Public Class Record Inherits DynamicObject
Private dictionary As New Dictionary(Of String, Object)
Public Sub AddPair(key As String, value As Object)
dictionary(key) = value
End Sub
Public Overrides Function TryGetMember(binder As GetMemberBinder, _
ByRef result As Object) As Boolean
result = dictionary(binder.Name)
Return True
End Function
Public Overrides Function TrySetMember(binder As SetMemberBinder, _
value As Object) As Boolean
dictionary(binder.Name) = value
Return True
End Function
End Class
If we dig into the Record class we'll notice that implement DynamicObject
class which is enable us to create a dynamic object that can discover its properties
and methods at run-time. And simply we override the TryGetMember
and
TrySetMember
methods to implement the getter and setter for the Record class members.
One of the coolest function is AddPair()
which allow us to add properties to this class at runtime?!! may be the sound is strange, this and much more is kind
o goodness from DLR and dynamic support in the framework itself. Which is something tough in the "Reflection Days".
The CSVDataContext
is the container of all the records that 'll be fetch from the CSV file.
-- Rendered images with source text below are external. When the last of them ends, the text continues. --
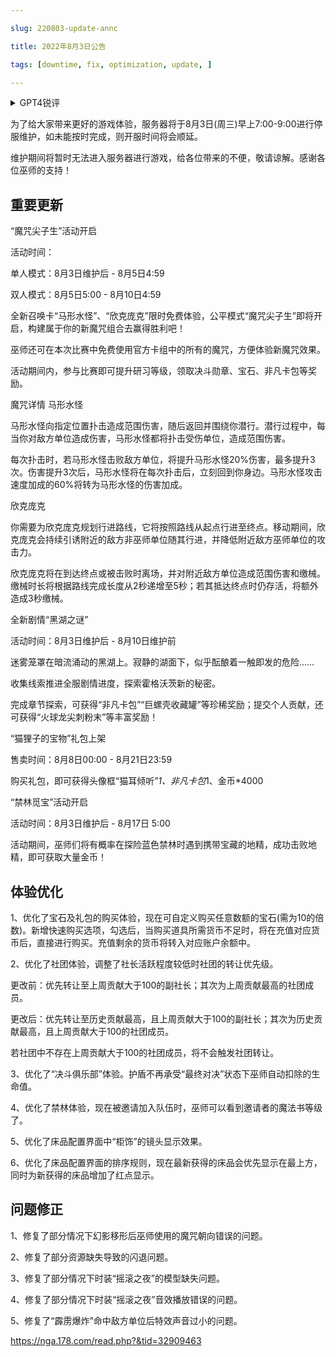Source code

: ---
slug: 220803-update-annc
title: 2022年8月3日公告
tags: [downtime, fix, optimization, update, ]
---
<details>
<summary>GPT4锐评</summary>

</details>
<!--truncate-->


为了给大家带来更好的游戏体验，服务器将于8月3日(周三)早上7:00-9:00进行停服维护，如未能按时完成，则开服时间将会顺延。

维护期间将暂时无法进入服务器进行游戏，给各位带来的不便，敬请谅解。感谢各位巫师的支持！

## 重要更新
“魔咒尖子生”活动开启

活动时间：

单人模式：8月3日维护后 - 8月5日4:59

双人模式：8月5日5:00 - 8月10日4:59

全新召唤卡“马形水怪”、“欣克庞克”限时免费体验，公平模式“魔咒尖子生”即将开启，构建属于你的新魔咒组合去赢得胜利吧！

巫师还可在本次比赛中免费使用官方卡组中的所有的魔咒，方便体验新魔咒效果。

活动期间内，参与比赛即可提升研习等级，领取决斗勋章、宝石、非凡卡包等奖励。

<span id='description'>魔咒详情</span>
马形水怪

马形水怪向指定位置扑击造成范围伤害，随后返回并围绕你潜行。潜行过程中，每当你对敌方单位造成伤害，马形水怪都将扑击受伤单位，造成范围伤害。

每次扑击时，若马形水怪击败敌方单位，将提升马形水怪20%伤害，最多提升3次。伤害提升3次后，马形水怪将在每次扑击后，立刻回到你身边。马形水怪攻击速度加成的60%将转为马形水怪的伤害加成。

欣克庞克

你需要为欣克庞克规划行进路线，它将按照路线从起点行进至终点。移动期间，欣克庞克会持续引诱附近的敌方非巫师单位随其行进，并降低附近敌方巫师单位的攻击力。

欣克庞克将在到达终点或被击败时离场，并对附近敌方单位造成范围伤害和缴械。缴械时长将根据路线完成长度从2秒递增至5秒；若其抵达终点时仍存活，将额外造成3秒缴械。

全新剧情“黑湖之谜”

活动时间：8月3日维护后 - 8月10日维护前

迷雾笼罩在暗流涌动的黑湖上。寂静的湖面下，似乎酝酿着一触即发的危险……

收集线索推进全服剧情进度，探索霍格沃茨新的秘密。

完成章节探索，可获得“非凡卡包”“巨螺壳收藏罐”等珍稀奖励；提交个人贡献，还可获得“火球龙尖刺粉末”等丰富奖励！

“猫狸子的宝物”礼包上架

售卖时间：8月8日00:00 - 8月21日23:59

购买礼包，即可获得头像框“猫耳倾听”*1、非凡卡包*1、金币*4000

“禁林觅宝”活动开启

活动时间：8月3日维护后 - 8月17日 5:00

活动期间，巫师们将有概率在探险蓝色禁林时遇到携带宝藏的地精，成功击败地精，即可获取大量金币！

## <span id='optimization'>体验优化</span>
1、优化了宝石及礼包的购买体验，现在可自定义购买任意数额的宝石(需为10的倍数)。新增快速购买选项，勾选后，当购买道具所需货币不足时，将在充值对应货币后，直接进行购买。充值剩余的货币将转入对应账户余额中。

2、优化了社团体验，调整了社长活跃程度较低时社团的转让优先级。

更改前：优先转让至上周贡献大于100的副社长；其次为上周贡献最高的社团成员。

更改后：优先转让至历史贡献最高，且上周贡献大于100的副社长；其次为历史贡献最高，且上周贡献大于100的社团成员。

若社团中不存在上周贡献大于100的社团成员，将不会触发社团转让。

3、优化了“决斗俱乐部”体验。护盾不再承受“最终对决”状态下巫师自动扣除的生命值。

4、优化了禁林体验，现在被邀请加入队伍时，巫师可以看到邀请者的魔法书等级了。

5、优化了床品配置界面中“柜饰”的镜头显示效果。

6、优化了床品配置界面的排序规则，现在最新获得的床品会优先显示在最上方，同时为新获得的床品增加了红点显示。

## <span id='fix'>问题修正</span>
1、修复了部分情况下幻影移形后巫师使用的魔咒朝向错误的问题。

2、修复了部分资源缺失导致的闪退问题。

3、修复了部分情况下时装“摇滚之夜”的模型缺失问题。

4、修复了部分情况下时装“摇滚之夜”音效播放错误的问题。

5、修复了“霹雳爆炸”命中敌方单位后特效声音过小的问题。

https://nga.178.com/read.php?&tid=32909463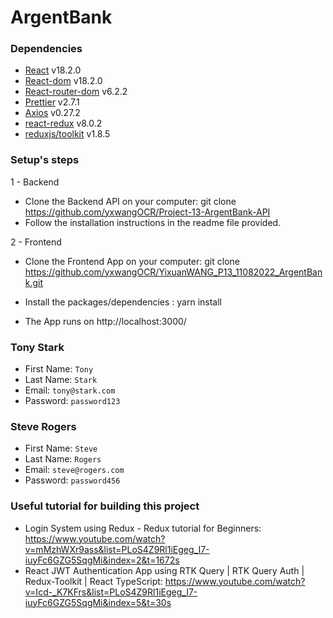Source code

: # ArgentBank
### Dependencies

- [React](https://fr.reactjs.org/) v18.2.0
- [React-dom](https://www.npmjs.com/package/react-dom) v18.2.0
- [React-router-dom](https://v5.reactrouter.com/web/guides/quick-start) v6.2.2
- [Prettier](https://prettier.io/) v2.7.1
- [Axios](https://github.com/axios/axios#installing) v0.27.2
- [react-redux](https://github.com/reduxjs/react-redux) v8.0.2
- [reduxjs/toolkit](https://github.com/reduxjs/redux-toolkit) v1.8.5

### Setup's steps

1 - Backend

- Clone the Backend API on your computer:
  git clone https://github.com/yxwangOCR/Project-13-ArgentBank-API
- Follow the installation instructions in the readme file provided.

2 - Frontend

- Clone the Frontend App on your computer:
  git clone https://github.com/yxwangOCR/YixuanWANG_P13_11082022_ArgentBank.git

- Install the packages/dependencies : yarn install

- The App runs on http://localhost:3000/

### Tony Stark

- First Name: `Tony`
- Last Name: `Stark`
- Email: `tony@stark.com`
- Password: `password123`

### Steve Rogers

- First Name: `Steve`
- Last Name: `Rogers`
- Email: `steve@rogers.com`
- Password: `password456`

### Useful tutorial for building this project

- Login System using Redux - Redux tutorial for Beginners: https://www.youtube.com/watch?v=mMzhWXr9ass&list=PLoS4Z9Rl1iEgeg_I7-iuyFc6GZG5SqgMi&index=2&t=1672s
- React JWT Authentication App using RTK Query | RTK Query Auth | Redux-Toolkit | React TypeScript: https://www.youtube.com/watch?v=Icd-_K7KFrs&list=PLoS4Z9Rl1iEgeg_I7-iuyFc6GZG5SqgMi&index=5&t=30s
It's straightforward accept the file path to be parsed. Fetch the fields to the Key
property as well as the values into the Records property.
In the code below we notice that we have two properties Keys which store the fields names, and the second one is Records which hold the actual data of each record.
The main logic happen in the constructor which accept the file name for the CSV file, second thing get the fields from the file and iterate through each line for that file
and apply the following regular expression
"[" & vbTab & ",](?=(?:[^""]|""[^""]*"")*$)"
which is return the tokens that matches the above pattern, which means give me all the tokens that separated by commas, and if they 're inside the double quotation please
treat them as data. Last thing store them in the Records
property which was already created.
Public Class CSVDataContext
Private Property keys As List(Of String)
Public Property Records As List(Of Object)
Public Sub New(filePath As String)
If File.Exists(filePath) Then
Try
Dim lines = File.ReadAllLines(filePath)
keys = New List(Of String)(lines(0).Replace(" ", "").Split(","))
Records = New List(Of Object)()
Dim tokens As IEnumerable(Of String)
Dim flag As Boolean
For i As Integer = 1 To lines.Length - 1
Dim record As New Record()
flag = lines(i).Where(Function(c) c = """").Count() Mod 2 = 1
If flag Then lines(i) = String.Concat(lines(i), lines(i + 1))
tokens = Regex.Split(lines(i), "[" & vbTab & ",](?=(?:[^""]|""[^""]*"")*$)")
For j = 0 To keys.Count - 1
record.AddPair(keys(j), tokens)
Next
If flag Then i += 1
Records.Add(record)
Next
Catch ex As Exception
Throw New FormatException()
End Try
Else
Throw New FileNotFoundException()
End If
End Sub
End Class
The remaining stuff is instantiate the CSVDataContext
and play with the Records property in the LINQy fashion :)
Dim db As New CSVDataContext("test.csv")
Dim query = From r In db.Records
Select r
For Each q In query
Console.WriteLine("{0} {1} {2} {3}", q.Year, q.Make.ToString().PadRight(10, _
" "), q.Model.ToString().PadRight(45, " "), q.Price)
Next
In the above snippet we create an object from our DataContext
, after that we create a simple query that fetches all the record from
test.csv file. Last thing we iterate
the query result and print them in the console. And if we take a deep look to that query we 'll notice that's seem to be a normal LINQ to SQL, there's no magic strings or something
like that and that's the beauty of dynamic objects that allow us to create custom properties and discover them at run-time.
Points of Interest
Dynamic programming makes the developers life much easier than before, and with LINQ the life becomes too sweet :) and the combination for different technologies
and features explore the power of the .NET.